CK Tile Instance Types
The reflection system also provides InstanceTraits specializations for CK Tile kernel instances:
- Tile Forward Convolution (
GroupedConvolutionForwardKernel) - Tile Backward Weight Convolution (
GroupedConvolutionBackwardWeightKernel) - Tile Backward Data Convolution (
GroupedConvolutionBackwardDataKernel) - Reference Convolution (reference implementation)
Unsupported Instance Types
- DL (non-XDLops) Forward (
DeviceGroupedConvFwdDlMultipleD_NHWC_KYXC_NHWK) hasInstanceTraitsbut uses a different internal parameter structure (K0PerBlock,K1,M1PerThreadinstead of standard block/warp parameters). It can useGetInstanceString()through the base class pointer but cannot usedescribe().
Reflection Coverage: ConvTraits Bridge
The reflection system operates at two levels:
-
InstanceTraits(compile-time): Extracts raw template parameters from a kernel type. Specializations exist for both old CK and CK Tile instances. -
ConvTraits(runtime): A unified, type-erased data structure representing kernel configuration in convolution-specific terms. Populated byinstance_to_conv_traits<Instance>()specializations.
ConvTraits captures the common ground shared by both backends: spatial dimensions, tensor layouts, data types, elementwise operations, tile dimensions, pipeline version/scheduler, and memory access patterns. Within old CK, ConvTraits already unifies across the MFMA/WMMA instruction set boundary — XDL and WMMA forward instances both produce the same ConvTraits representation, demonstrating that instruction-set differences can be abstracted at this level.
Currently, instance_to_conv_traits() specializations exist only for old CK instances (forward XDL, XDL V3, WMMA, large tensor, and 8 backward weight variants). CK Tile instances have InstanceTraits but lack instance_to_conv_traits() specializations — there is no bridge from CK Tile's InstanceTraits to the unified ConvTraits representation.
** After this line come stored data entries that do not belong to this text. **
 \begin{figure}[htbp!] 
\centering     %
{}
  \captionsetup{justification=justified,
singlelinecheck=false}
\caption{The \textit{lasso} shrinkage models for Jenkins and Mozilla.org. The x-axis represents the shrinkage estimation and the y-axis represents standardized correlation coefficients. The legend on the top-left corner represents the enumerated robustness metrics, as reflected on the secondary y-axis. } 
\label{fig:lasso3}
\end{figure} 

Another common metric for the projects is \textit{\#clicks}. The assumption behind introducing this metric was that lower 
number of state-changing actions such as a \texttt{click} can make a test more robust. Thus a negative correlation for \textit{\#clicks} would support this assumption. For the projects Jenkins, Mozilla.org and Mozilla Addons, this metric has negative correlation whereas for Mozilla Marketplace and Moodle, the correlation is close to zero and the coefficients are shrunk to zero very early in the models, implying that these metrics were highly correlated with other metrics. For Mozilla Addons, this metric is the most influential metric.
This is the critical gap in the reflection system. Today the builder has 16+ per-variant factories, each with its own algorithm descriptor shape. ConvTraits is the mechanism for discovering which parameters are genuinely variant-specific versus which can be expressed in a single unified algorithm descriptor. Closing the CK Tile bridge means writing instance_to_conv_traits() specializations for the CK Tile kernel types that map their InstanceTraits fields to the ConvTraits struct. Once this bridge exists, both backends produce the same ConvTraits output — making it possible to define a single algorithm descriptor format that the dispatcher decomposes into variant-specific parameters internally.
Future Work
The priorities for the reflection system are:
-
CK Tile ConvTraits bridge. Write
instance_to_conv_traits()specializations forGroupedConvolutionForwardKernel,GroupedConvolutionBackwardWeightKernel, andGroupedConvolutionBackwardDataKernel. This is the prerequisite for unified algorithm descriptors. -
DL variant support. The DL forward kernel needs a specialized
ConvTraitsmapping due to its different internal parameter structure. -
Generalization beyond convolution.
ConvTraitsis designed to evolve toward a more generalKernelTraitscovering GEMM, flash attention, and other operations.